Wednesday, September 29, 2010

A Quick Review of Stack Traces

I'll try to pass on some basic knowledge about those confusing stack traces we sometimes see in the mysql error logs.  What can you tell from them, what are they useful for, and how to validate them?

Debugging Crashes

We tried to improve postmortem debugging of crashes + stack traces in the error log:
o) old versions of mysqld only printed numerical numbers instead of function names (if you're lucky!)
o) some platforms/architectures printed no stack trace what-so-ever!
o) faulty implementations of the crash error reporting and running query.

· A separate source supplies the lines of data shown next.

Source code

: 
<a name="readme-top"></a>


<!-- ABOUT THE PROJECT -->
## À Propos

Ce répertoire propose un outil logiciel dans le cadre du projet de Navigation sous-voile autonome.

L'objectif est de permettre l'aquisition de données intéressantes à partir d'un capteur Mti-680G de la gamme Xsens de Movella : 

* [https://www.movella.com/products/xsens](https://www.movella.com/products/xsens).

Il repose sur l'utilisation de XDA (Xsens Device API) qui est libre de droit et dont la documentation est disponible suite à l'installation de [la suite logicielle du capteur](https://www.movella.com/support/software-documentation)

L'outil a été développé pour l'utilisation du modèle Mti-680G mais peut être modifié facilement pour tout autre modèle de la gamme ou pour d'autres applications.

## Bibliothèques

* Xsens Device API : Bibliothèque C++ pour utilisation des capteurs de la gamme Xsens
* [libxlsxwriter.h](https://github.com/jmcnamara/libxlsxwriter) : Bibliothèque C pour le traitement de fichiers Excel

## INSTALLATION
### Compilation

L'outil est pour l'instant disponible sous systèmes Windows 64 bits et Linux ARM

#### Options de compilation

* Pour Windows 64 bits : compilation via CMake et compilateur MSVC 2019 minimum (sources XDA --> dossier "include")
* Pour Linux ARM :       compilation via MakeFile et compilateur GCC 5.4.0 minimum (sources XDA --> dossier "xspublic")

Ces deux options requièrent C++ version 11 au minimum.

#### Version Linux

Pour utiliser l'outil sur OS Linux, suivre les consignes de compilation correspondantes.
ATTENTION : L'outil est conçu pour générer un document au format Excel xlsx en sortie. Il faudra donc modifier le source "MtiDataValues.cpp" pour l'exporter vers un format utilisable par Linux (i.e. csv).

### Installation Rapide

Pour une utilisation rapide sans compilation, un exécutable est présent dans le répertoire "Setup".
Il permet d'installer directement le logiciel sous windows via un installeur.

So, the result is that on modern supported platforms and recent versions of mysqld, you should get a useful stack trace.  A simple example from 5.5.5 on Windows:

mysqld.exe!mysql_admin_table()[sql_table.cc:5150]
mysqld.exe!mysql_optimize_table()[sql_table.cc:5226]
mysqld.exe!mysql_execute_command()[sql_parse.cc:3107]
mysqld.exe!mysql_parse()[sql_parse.cc:5911]
mysqld.exe!dispatch_command()[sql_parse.cc:1138]
mysqld.exe!do_command()[sql_parse.cc:807]
mysqld.exe!do_handle_one_connection()[sql_connect.cc:1196]
mysqld.exe!handle_one_connection()[sql_connect.cc:1136]
mysqld.exe!pthread_start()[my_winthread.c:62]
mysqld.exe!_callthreadstartex()[threadex.c:348]
mysqld.exe!_threadstartex()[threadex.c:331]
kernel32.dll!BaseThreadStart()

It should be obvious that OPTIMIZE TABLE crashed here, since the function name is clear.
The reason I always use windows stack traces in bug reports is because they are readable.  Most GDB and linux error log stack traces are not readable by the human brain at a glance, and therefore not memorable.  One reason is excessive wrapping, another reason is offsets and arguments to the functions are irrelevant and not useful for search engine indexes or the average Joe trying to find a bug report matching a stack trace.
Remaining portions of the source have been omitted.